Sunday, June 19, 2011


Samba is a Brazilian dance and musical genre originating in African roots. It is recognized around the world as a symbol of Brazil and the Brazilian Carnival. Considered one of the most popular Brazilian cultural expressions, together with Sertanejo, the samba has become an icon of Brazilian national identity. The Bahian samba de roda (dance circle), which became a UNESCO Heritage of Humanity in 2005, is the main root of the samba carioca, the samba that is played and danced in Rio de Janeiro.

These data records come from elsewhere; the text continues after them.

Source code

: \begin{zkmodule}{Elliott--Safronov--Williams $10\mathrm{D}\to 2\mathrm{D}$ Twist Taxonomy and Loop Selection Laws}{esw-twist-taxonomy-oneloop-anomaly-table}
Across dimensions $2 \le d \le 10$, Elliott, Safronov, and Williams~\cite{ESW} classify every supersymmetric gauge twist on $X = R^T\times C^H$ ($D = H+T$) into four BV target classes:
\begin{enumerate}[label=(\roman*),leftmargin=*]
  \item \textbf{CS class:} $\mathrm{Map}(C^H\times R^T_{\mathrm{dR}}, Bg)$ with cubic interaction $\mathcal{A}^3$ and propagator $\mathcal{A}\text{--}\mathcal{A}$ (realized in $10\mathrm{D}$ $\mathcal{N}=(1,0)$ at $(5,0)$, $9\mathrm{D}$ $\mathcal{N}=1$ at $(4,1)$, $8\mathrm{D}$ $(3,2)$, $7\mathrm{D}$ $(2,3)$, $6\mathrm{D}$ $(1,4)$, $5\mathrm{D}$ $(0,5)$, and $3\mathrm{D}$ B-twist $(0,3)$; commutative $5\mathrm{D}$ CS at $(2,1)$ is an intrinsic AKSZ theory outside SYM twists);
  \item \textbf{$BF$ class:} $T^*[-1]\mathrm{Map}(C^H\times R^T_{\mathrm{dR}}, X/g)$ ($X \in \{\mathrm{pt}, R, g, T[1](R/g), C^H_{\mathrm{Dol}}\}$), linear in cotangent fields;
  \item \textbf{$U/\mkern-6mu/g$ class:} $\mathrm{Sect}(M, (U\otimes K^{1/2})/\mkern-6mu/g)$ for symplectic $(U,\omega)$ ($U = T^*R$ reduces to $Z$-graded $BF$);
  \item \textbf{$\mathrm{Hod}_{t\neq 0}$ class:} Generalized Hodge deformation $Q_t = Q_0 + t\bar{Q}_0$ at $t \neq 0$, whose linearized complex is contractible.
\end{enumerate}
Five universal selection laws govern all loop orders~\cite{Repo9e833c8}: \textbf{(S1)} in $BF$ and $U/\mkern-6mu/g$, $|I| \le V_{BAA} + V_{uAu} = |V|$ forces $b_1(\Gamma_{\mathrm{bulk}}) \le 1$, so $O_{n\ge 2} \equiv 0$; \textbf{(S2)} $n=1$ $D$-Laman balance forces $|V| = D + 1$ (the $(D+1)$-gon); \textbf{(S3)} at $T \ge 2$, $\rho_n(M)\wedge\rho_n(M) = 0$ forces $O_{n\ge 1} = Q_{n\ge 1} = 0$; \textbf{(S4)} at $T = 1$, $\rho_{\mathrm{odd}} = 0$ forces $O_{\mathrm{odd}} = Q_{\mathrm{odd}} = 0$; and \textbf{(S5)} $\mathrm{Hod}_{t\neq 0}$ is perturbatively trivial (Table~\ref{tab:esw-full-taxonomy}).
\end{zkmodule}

The modern samba that emerged at the beginning of the 20th century is basically 2/4 tempo and varied, with conscious use of the possibilities of chorus sung to the sound of palms and batucada rhythm, which adds one or more parts, or stanzas, of declaratory verses. Traditionally, the samba is played by strings (cavaquinho and various types of guitar) and various percussion instruments such as tamborim. By influence of American orchestras in vogue since the Second World War and the cultural impact of US music post-war, began to be used also as instruments trombones and trumpets, and the influence choro, flute and clarinet.

The Samba National Day is celebrated on December 2. The date was established at the initiative of a Alderman of Salvador, Luis Monteiro da Costa, in honor of Ary Barroso, which was composed "Na Baixa do Sapateiro" - although he had never been in Bahia. Thus, on December 2 marked the first visit of the Ary Barroso to Salvador. Initially, this day was celebrated only in Salvador, but eventually turned into a national day.